The Telegraph reported that Malakai Wheeler began sharing terrorist materials aged 15 when a student at Marling School in Stroud, Gloucestershire.
He also possessed copies of various white supremacist literature, including terrorist screeds.
The jury also heard how Wheeler possessed a copy of the Christchurch terror attacks video on his mobile phone, dubbed over with the Queen song Don’t Stop Me Now.
The prosecution outlined how the Telegram channel in question was a space for hardened neo-Nazis.
Tell MAMA’s research has identified over twenty individuals convicted of far-right terrorism offences in the UK (one other case involved a UK national in Ireland) who took inspiration from or possessed copies of the Christchurch terror attack footage or had copies of the terrorist screed.

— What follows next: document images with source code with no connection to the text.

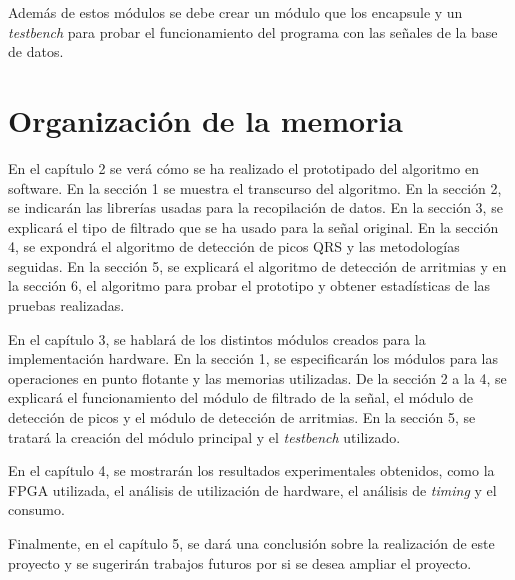 	Además de estos módulos se debe crear un módulo que los encapsule y un \textit{testbench} para probar el funcionamiento del programa con las señales de la base de datos\cite{desai2021low}.

\section{Organización de la memoria}
En el capítulo 2 se verá cómo se ha realizado el prototipado del algoritmo en software. En la sección 1 se muestra el transcurso del algoritmo. En la sección 2, se indicarán las librerías usadas para la recopilación de datos. En la sección 3, se explicará el tipo de filtrado que se ha usado para la señal original. En la sección 4, se expondrá el algoritmo de detección de picos QRS y las metodologías seguidas. En la sección 5, se explicará el algoritmo de detección de arritmias y en la sección 6, el algoritmo para probar el prototipo y obtener estadísticas de las pruebas realizadas.

En el capítulo 3, se hablará de los distintos módulos creados para la implementación hardware. En la sección 1, se especificarán los módulos para las operaciones en punto flotante y las memorias utilizadas. De la sección 2 a la 4, se explicará el funcionamiento del módulo de filtrado de la señal, el módulo de detección de picos y el módulo de detección de arritmias. En la sección 5, se tratará la creación del módulo principal y el \textit{testbench} utilizado.

En el capítulo 4, se mostrarán los resultados experimentales obtenidos, como la FPGA utilizada, el análisis de utilización de hardware, el análisis de  \textit{timing}  y el consumo.

Finalmente, en el capítulo 5, se dará una conclusión sobre la realización de este proyecto y se sugerirán trabajos futuros por si se desea ampliar el proyecto.
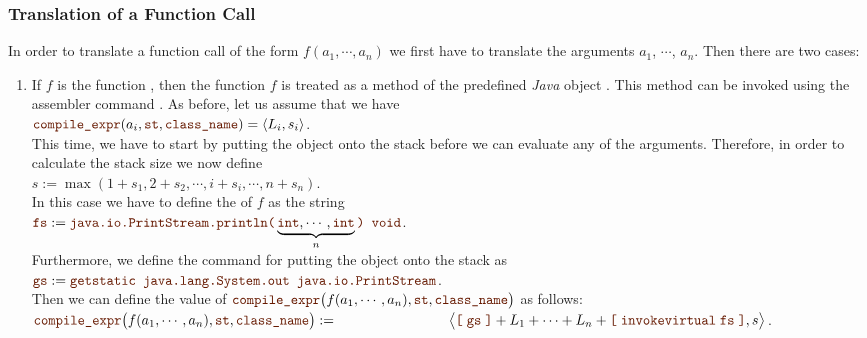 \subsubsection{Translation of a Function Call}
In order to translate a function call of the form  $f(a_1, \cdots, a_n)$ we first have to translate the
arguments $a_1$, $\cdots$, $a_n$.  Then there are two cases:
\begin{enumerate}
\item If $f$ is the function , then the function $f$ is treated as a method of the
      predefined \textsl{Java} object .
      This method can be invoked using the assembler command
      .  As before, let us assume that we have
      \\[0.2cm]
      \hspace*{1.3cm}
      $\mytt{compile\_expr}(a_i, \mytt{st}, \mytt{class\_name}) = \pair(L_i, s_i)$.
      \\[0.2cm]
      This time, we have to start by putting the object  onto the stack before we
      can evaluate any of the arguments.  Therefore, in order to calculate the stack size we now define
      \\[0.2cm]
      \hspace*{1.3cm}
      $s := \max(1 + s_1, 2 + s_2, \cdots, i + s_i, \cdots, n + s_n)$.
      \\[0.2cm]
      In this case we have to define the   of $f$ as the string
      \\[0.2cm]
      \hspace*{1.3cm}
      $\mytt{fs} := \mytt{java.io.PrintStream.println(}\underbrace{\mytt{int},\cdots,\mytt{int}}_{n}\mytt{) void}$.
      \\[0.2cm]
      Furthermore, we define the command  for putting the object  onto the
      stack as 
      \\[0.2cm]
      \hspace*{1.3cm}
      $\mytt{gs} :=  \mytt{getstatic java.lang.System.out java.io.PrintStream}$.
      \\[0.2cm]
      Then we can define the
      value of
      $\mytt{compile\_expr}\bigl(f(a_1,\cdots,a_n), \mytt{st}, \mytt{class\_name}\bigr)$ as follows:
      \\[0.2cm]
      \hspace*{1.3cm}
      $\mytt{compile\_expr}\bigl(f(a_1,\cdots,a_n), \mytt{st}, \mytt{class\_name}\bigr) := \\[0.1cm]
      \hspace*{2.8cm} \bigl\langle \mytt{[} \;\mytt{gs} \;\mytt{]} + L_1 + \cdots + L_n +
      \mytt{[} \; \mytt{invokevirtual}\; \mytt{fs} \;\mytt{]}, s\bigr\rangle$.


\end{enumerate}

More broadly, following the publication of our wide-ranging ten-year report, at Tell MAMA, we warned that especially in the online world, the racist conspiracies that influenced such terrorism have gained more mainstream credence or attention.
Detective Chief Superintendent James Dunkerley, who is the Head of Counter Terrorism Policing North East, made clear following the guilty verdict that: “Although only 16 at the time of his arrest, Wheeler was deeply entrenched in a Telegram chat group committed to extreme right-wing ideology.
“He was not simply curious, or a passive observer within the group. He clearly shared the same mindset as other members and was very active when it came to promoting racist and antisemitic views and propaganda.
“It is important young people recognise the potential impact of their online activity, before they cross a line into criminality, or engage in harmful or dangerous behaviours.
Wiltshire Police Assistant Chief Constable Deb Smith said in a press release: “I’m sure this case will cause some concern within our communities in Swindon but I hope it illustrates the commitment across the national police service to work together to apprehend those who share deeply dangerous views.
“I would like to thank our colleagues at the National Counter Terrorism Policing Network for their robust action and for ensuring this individual doesn’t pose any threat to our local communities.”